## TASK INSTRUCTIONS
Go through the entries below. Copy each line in which "olarak" appears.

= = = = = = =

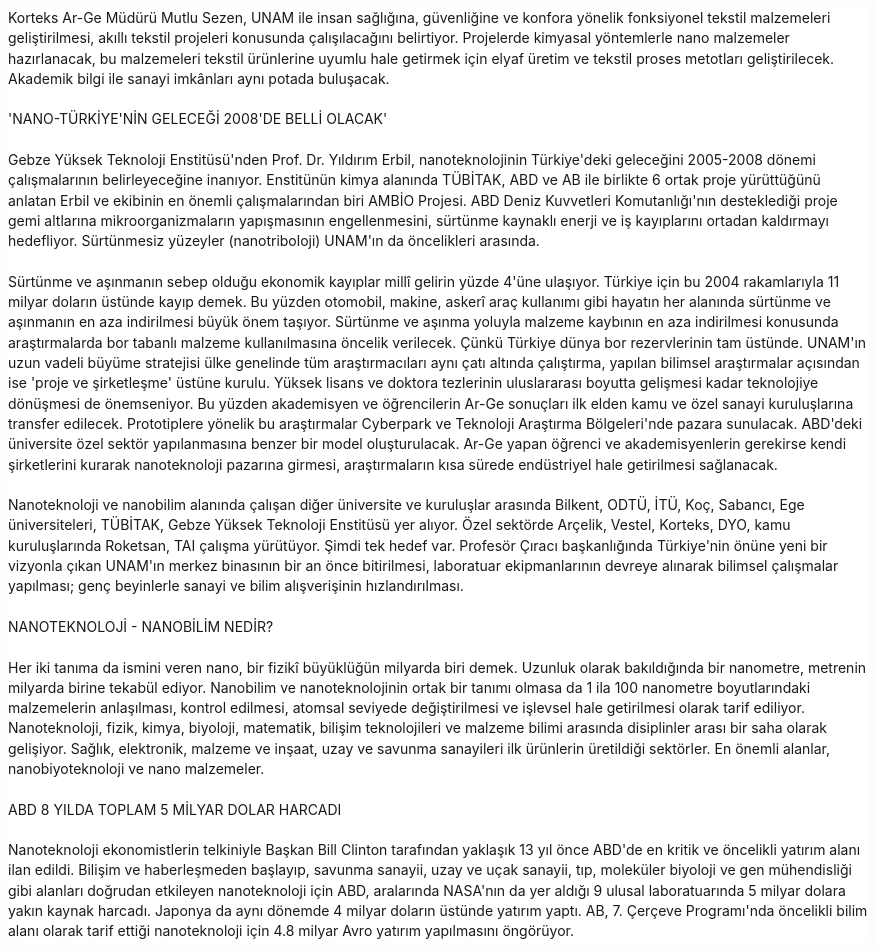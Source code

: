    Korteks Ar-Ge Müdürü Mutlu Sezen, UNAM ile insan sağlığına, güvenliğine ve konfora yönelik fonksiyonel tekstil malzemeleri geliştirilmesi, akıllı tekstil projeleri konusunda çalışılacağını belirtiyor. Projelerde kimyasal yöntemlerle nano malzemeler hazırlanacak, bu malzemeleri tekstil ürünlerine uyumlu hale getirmek için elyaf üretim ve tekstil proses metotları geliştirilecek. Akademik bilgi ile sanayi imkânları aynı potada buluşacak.
   <br/>
   <br/>
   'NANO-TÜRKİYE'NİN GELECEĞİ 2008'DE BELLİ OLACAK'
   <br/>
   <br/>
   Gebze Yüksek Teknoloji Enstitüsü'nden Prof. Dr. Yıldırım Erbil, nanoteknolojinin Türkiye'deki geleceğini 2005-2008 dönemi çalışmalarının belirleyeceğine inanıyor. Enstitünün kimya alanında TÜBİTAK, ABD ve AB ile birlikte 6 ortak proje yürüttüğünü anlatan Erbil ve ekibinin en önemli çalışmalarından biri AMBİO Projesi. ABD Deniz Kuvvetleri Komutanlığı'nın desteklediği proje gemi altlarına mikroorganizmaların yapışmasının engellenmesini, sürtünme kaynaklı enerji ve iş kayıplarını ortadan kaldırmayı hedefliyor. Sürtünmesiz yüzeyler (nanotriboloji) UNAM'ın da öncelikleri arasında.
   <br/>
   <br/>
   Sürtünme ve aşınmanın sebep olduğu ekonomik kayıplar millî gelirin yüzde 4'üne ulaşıyor. Türkiye için bu 2004 rakamlarıyla 11 milyar doların üstünde kayıp demek. Bu yüzden otomobil, makine, askerî araç kullanımı gibi hayatın her alanında sürtünme ve aşınmanın en aza indirilmesi büyük önem taşıyor. Sürtünme ve aşınma yoluyla malzeme kaybının en aza indirilmesi konusunda araştırmalarda bor tabanlı malzeme kullanılmasına öncelik verilecek. Çünkü Türkiye dünya bor rezervlerinin tam üstünde. UNAM'ın uzun vadeli büyüme stratejisi ülke genelinde tüm araştırmacıları aynı çatı altında çalıştırma, yapılan bilimsel araştırmalar açısından ise 'proje ve şirketleşme' üstüne kurulu. Yüksek lisans ve doktora tezlerinin uluslararası boyutta gelişmesi kadar teknolojiye dönüşmesi de önemseniyor. Bu yüzden akademisyen ve öğrencilerin Ar-Ge sonuçları ilk elden kamu ve özel sanayi kuruluşlarına transfer edilecek. Prototiplere yönelik bu araştırmalar Cyberpark ve Teknoloji Araştırma Bölgeleri'nde pazara sunulacak. ABD'deki üniversite özel sektör yapılanmasına benzer bir model oluşturulacak. Ar-Ge yapan öğrenci ve akademisyenlerin gerekirse kendi şirketlerini kurarak nanoteknoloji pazarına girmesi, araştırmaların kısa sürede endüstriyel hale getirilmesi sağlanacak.
   <br/>
   <br/>
   Nanoteknoloji ve nanobilim alanında çalışan diğer üniversite ve kuruluşlar arasında Bilkent, ODTÜ, İTÜ, Koç, Sabancı, Ege üniversiteleri, TÜBİTAK, Gebze Yüksek Teknoloji Enstitüsü yer alıyor. Özel sektörde Arçelik, Vestel, Korteks, DYO, kamu kuruluşlarında Roketsan, TAI çalışma yürütüyor. Şimdi tek hedef var. Profesör Çıracı başkanlığında Türkiye'nin önüne yeni bir vizyonla çıkan UNAM'ın merkez binasının bir an önce bitirilmesi, laboratuar ekipmanlarının devreye alınarak bilimsel çalışmalar yapılması; genç beyinlerle sanayi ve bilim alışverişinin hızlandırılması.
   <br/>
   <br/>
   NANOTEKNOLOJİ - NANOBİLİM NEDİR?
   <br/>
   <br/>
   Her iki tanıma da ismini veren nano, bir fizikî büyüklüğün milyarda biri demek. Uzunluk olarak bakıldığında bir nanometre, metrenin milyarda birine tekabül ediyor. Nanobilim ve nanoteknolojinin ortak bir tanımı olmasa da 1 ila 100 nanometre boyutlarındaki malzemelerin anlaşılması, kontrol edilmesi, atomsal seviyede değiştirilmesi ve işlevsel hale getirilmesi olarak tarif ediliyor. Nanoteknoloji, fizik, kimya, biyoloji, matematik, bilişim teknolojileri ve malzeme bilimi arasında disiplinler arası bir saha olarak gelişiyor. Sağlık, elektronik, malzeme ve inşaat, uzay ve savunma sanayileri ilk ürünlerin üretildiği sektörler. En önemli alanlar, nanobiyoteknoloji ve nano malzemeler.
   <br/>
   <br/>
   ABD 8 YILDA TOPLAM 5 MİLYAR DOLAR HARCADI
   <br/>
   <br/>
   Nanoteknoloji ekonomistlerin telkiniyle Başkan Bill Clinton tarafından yaklaşık 13 yıl önce ABD'de en kritik ve öncelikli yatırım alanı ilan edildi. Bilişim ve haberleşmeden başlayıp, savunma sanayii, uzay ve uçak sanayii, tıp, moleküler biyoloji ve gen mühendisliği gibi alanları doğrudan etkileyen nanoteknoloji için ABD, aralarında NASA'nın da yer aldığı 9 ulusal laboratuarında 5 milyar dolara yakın kaynak harcadı. Japonya da aynı dönemde 4 milyar doların üstünde yatırım yaptı. AB, 7. Çerçeve Programı'nda öncelikli bilim alanı olarak tarif ettiği nanoteknoloji için 4.8 milyar Avro yatırım yapılmasını öngörüyor.
   <br/>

= = = = = = =

## OUTPUT BELOW
   Her iki tanıma da ismini veren nano, bir fizikî büyüklüğün milyarda biri demek. Uzunluk olarak bakıldığında bir nanometre, metrenin milyarda birine tekabül ediyor. Nanobilim ve nanoteknolojinin ortak bir tanımı olmasa da 1 ila 100 nanometre boyutlarındaki malzemelerin anlaşılması, kontrol edilmesi, atomsal seviyede değiştirilmesi ve işlevsel hale getirilmesi olarak tarif ediliyor. Nanoteknoloji, fizik, kimya, biyoloji, matematik, bilişim teknolojileri ve malzeme bilimi arasında disiplinler arası bir saha olarak gelişiyor. Sağlık, elektronik, malzeme ve inşaat, uzay ve savunma sanayileri ilk ürünlerin üretildiği sektörler. En önemli alanlar, nanobiyoteknoloji ve nano malzemeler.
   Nanoteknoloji ekonomistlerin telkiniyle Başkan Bill Clinton tarafından yaklaşık 13 yıl önce ABD'de en kritik ve öncelikli yatırım alanı ilan edildi. Bilişim ve haberleşmeden başlayıp, savunma sanayii, uzay ve uçak sanayii, tıp, moleküler biyoloji ve gen mühendisliği gibi alanları doğrudan etkileyen nanoteknoloji için ABD, aralarında NASA'nın da yer aldığı 9 ulusal laboratuarında 5 milyar dolara yakın kaynak harcadı. Japonya da aynı dönemde 4 milyar doların üstünde yatırım yaptı. AB, 7. Çerçeve Programı'nda öncelikli bilim alanı olarak tarif ettiği nanoteknoloji için 4.8 milyar Avro yatırım yapılmasını öngörüyor.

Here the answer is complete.